== Data records ==

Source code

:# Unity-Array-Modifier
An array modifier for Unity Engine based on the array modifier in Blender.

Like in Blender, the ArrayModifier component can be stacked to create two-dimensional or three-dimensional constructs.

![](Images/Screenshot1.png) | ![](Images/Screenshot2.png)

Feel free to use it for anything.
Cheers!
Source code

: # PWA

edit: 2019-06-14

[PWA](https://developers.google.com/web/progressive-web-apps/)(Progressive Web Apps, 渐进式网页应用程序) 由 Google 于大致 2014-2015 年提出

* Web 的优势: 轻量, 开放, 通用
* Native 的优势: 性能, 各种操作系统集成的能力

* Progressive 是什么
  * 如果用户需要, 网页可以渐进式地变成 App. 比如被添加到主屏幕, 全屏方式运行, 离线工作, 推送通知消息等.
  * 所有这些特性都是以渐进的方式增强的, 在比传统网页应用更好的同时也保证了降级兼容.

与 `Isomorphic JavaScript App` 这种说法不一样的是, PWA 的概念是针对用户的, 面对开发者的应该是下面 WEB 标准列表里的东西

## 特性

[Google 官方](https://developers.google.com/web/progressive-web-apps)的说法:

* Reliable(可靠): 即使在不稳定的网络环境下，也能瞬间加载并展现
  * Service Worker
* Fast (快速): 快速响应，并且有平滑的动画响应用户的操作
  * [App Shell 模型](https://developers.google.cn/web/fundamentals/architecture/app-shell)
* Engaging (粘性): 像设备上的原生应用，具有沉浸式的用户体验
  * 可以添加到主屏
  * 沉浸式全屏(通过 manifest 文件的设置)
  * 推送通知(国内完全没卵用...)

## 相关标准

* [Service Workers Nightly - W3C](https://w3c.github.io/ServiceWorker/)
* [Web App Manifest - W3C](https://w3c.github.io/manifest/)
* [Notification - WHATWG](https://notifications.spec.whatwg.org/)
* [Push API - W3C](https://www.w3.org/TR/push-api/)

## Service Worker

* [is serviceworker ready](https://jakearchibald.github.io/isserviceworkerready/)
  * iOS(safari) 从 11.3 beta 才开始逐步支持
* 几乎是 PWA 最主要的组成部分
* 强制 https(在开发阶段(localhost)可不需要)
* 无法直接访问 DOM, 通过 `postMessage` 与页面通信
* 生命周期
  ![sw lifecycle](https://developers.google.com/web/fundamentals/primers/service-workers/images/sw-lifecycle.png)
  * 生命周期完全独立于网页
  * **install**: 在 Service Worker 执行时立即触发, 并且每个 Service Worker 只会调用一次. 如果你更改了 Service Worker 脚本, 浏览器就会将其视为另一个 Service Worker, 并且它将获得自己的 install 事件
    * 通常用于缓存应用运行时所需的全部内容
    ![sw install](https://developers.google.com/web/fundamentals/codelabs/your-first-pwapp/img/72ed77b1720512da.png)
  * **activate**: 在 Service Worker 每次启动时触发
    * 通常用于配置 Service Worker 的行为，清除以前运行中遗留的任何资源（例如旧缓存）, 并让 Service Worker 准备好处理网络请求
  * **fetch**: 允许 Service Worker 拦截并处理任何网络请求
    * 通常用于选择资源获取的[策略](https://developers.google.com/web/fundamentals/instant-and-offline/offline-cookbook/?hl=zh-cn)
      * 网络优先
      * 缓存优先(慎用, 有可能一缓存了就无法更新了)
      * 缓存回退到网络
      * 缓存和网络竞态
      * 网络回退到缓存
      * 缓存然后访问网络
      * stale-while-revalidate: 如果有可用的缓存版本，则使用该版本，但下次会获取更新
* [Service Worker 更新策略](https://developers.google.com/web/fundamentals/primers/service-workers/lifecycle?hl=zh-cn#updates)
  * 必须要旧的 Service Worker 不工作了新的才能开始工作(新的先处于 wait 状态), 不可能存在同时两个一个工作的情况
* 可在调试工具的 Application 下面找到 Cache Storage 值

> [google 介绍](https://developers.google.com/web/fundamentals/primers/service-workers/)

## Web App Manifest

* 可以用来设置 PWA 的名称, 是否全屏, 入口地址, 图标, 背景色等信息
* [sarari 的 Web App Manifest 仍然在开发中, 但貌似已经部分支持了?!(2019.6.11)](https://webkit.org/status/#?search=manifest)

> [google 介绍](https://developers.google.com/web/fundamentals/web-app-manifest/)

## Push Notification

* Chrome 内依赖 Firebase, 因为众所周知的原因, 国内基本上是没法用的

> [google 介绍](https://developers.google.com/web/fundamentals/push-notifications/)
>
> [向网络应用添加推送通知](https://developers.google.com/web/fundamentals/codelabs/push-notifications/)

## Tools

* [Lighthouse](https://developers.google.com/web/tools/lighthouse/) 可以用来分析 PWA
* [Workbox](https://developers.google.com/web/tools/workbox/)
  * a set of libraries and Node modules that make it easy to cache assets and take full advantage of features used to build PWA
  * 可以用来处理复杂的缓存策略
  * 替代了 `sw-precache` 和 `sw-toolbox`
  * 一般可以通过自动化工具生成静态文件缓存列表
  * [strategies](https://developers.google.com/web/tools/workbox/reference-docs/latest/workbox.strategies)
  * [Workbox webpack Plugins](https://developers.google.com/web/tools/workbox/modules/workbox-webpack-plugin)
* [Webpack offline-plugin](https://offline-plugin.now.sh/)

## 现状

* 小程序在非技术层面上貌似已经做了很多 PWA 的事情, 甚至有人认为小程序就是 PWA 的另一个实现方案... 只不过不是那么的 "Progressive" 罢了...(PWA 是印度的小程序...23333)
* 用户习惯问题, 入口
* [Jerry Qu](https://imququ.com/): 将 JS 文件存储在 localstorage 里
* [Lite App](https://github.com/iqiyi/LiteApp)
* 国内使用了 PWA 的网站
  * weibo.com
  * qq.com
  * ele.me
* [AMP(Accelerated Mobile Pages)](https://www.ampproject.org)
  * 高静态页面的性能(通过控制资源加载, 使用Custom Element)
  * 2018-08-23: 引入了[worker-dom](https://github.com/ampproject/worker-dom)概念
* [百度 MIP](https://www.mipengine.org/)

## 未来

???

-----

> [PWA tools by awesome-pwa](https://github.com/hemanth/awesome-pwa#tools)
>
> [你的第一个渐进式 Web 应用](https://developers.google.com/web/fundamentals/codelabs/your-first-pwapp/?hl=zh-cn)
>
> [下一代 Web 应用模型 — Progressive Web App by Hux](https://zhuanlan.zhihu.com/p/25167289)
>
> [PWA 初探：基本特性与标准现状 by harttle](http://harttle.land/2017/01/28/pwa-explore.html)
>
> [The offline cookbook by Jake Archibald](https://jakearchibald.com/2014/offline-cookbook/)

===

▶ **Problem requirements**
Scan the lines above for "github", then copy every one that has it.

▶ **Task response**
* [Service Workers Nightly - W3C](https://w3c.github.io/ServiceWorker/)
* [Web App Manifest - W3C](https://w3c.github.io/manifest/)
* [is serviceworker ready](https://jakearchibald.github.io/isserviceworkerready/)
* [Lite App](https://github.com/iqiyi/LiteApp)
  * 2018-08-23: 引入了[worker-dom](https://github.com/ampproject/worker-dom)概念
> [PWA tools by awesome-pwa](https://github.com/hemanth/awesome-pwa#tools)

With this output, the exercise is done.